Yaklaşık 7 yıldır Sincan Cezaevi’nde tutulan Halkların Demokratik Partisi (HDP) eski Eş Genel Başkanı Sebahat Tuncel, bu baskı politikalarına dair PİRHA’dan Dilan Sümbül’ün sorularını yanıtladı.
Tuncel, Alevi kurumlarının ve Eğitim-Sen’in düzenleyeceği 16 Eylül Cumartesi günü İzmir mitingine çağrı yaparak “Alevilerin, Kürtlerin inkâr imha ve asimilasyon politikalarına karşı sürekli ve örgütlü bir mücadeleye ihtiyacı vardır.

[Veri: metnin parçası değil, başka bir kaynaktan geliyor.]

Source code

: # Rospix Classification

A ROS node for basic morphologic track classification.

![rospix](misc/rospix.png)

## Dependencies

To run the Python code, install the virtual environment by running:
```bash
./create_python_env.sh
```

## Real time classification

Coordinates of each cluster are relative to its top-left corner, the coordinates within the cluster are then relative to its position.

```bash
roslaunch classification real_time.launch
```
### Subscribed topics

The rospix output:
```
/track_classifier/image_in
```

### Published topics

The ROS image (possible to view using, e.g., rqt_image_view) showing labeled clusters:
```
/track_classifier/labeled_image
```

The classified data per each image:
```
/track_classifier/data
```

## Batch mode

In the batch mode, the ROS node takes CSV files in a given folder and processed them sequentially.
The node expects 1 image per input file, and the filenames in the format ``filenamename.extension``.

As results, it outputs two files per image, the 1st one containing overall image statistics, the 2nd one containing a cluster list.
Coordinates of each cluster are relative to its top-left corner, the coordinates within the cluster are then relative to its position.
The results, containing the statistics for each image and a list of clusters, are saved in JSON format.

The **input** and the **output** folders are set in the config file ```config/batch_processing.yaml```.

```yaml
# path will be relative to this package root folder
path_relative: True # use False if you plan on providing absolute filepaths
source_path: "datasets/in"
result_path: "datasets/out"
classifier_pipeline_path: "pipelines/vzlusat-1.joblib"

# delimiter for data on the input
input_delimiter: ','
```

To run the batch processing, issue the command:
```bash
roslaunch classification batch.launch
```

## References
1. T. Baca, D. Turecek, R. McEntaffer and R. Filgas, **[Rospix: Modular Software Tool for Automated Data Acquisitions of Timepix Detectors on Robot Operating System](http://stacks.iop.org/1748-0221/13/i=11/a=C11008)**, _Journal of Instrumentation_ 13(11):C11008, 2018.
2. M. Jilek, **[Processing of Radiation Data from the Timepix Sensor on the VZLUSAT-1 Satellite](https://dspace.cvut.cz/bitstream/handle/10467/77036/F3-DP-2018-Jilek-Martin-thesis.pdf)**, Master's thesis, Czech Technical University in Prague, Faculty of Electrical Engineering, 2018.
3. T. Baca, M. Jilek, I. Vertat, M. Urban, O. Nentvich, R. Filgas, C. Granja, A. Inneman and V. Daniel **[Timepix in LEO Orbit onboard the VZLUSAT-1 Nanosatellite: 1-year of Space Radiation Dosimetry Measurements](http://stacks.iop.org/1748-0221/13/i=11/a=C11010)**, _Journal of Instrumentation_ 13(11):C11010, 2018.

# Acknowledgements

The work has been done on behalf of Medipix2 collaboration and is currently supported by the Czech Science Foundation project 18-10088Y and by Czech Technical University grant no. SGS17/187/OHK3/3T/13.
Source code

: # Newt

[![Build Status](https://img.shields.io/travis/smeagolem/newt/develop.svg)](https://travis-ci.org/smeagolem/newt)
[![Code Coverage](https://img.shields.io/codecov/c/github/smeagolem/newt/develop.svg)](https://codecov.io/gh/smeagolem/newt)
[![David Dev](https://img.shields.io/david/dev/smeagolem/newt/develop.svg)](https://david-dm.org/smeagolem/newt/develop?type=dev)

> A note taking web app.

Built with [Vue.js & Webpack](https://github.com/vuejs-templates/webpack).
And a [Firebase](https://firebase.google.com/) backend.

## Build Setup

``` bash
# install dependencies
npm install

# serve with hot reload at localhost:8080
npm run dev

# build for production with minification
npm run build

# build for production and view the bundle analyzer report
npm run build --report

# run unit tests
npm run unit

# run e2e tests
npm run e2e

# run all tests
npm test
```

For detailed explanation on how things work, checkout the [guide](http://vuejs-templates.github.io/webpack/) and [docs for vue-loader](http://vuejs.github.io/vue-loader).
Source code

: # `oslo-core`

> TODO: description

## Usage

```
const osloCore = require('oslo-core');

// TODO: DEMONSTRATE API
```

Yine kadınların eşitlik ve özgürlük mücadeleleri de örgütlü olmak dışında devletin tüm olanaklarını kendi iktidarını güçlendirmek için kullanan iktidara karşı örgütlü bir kadın gücü, örgütlü halkın gücü ile mücadele yürütürsek kazanırız” ifadelerini kullandı.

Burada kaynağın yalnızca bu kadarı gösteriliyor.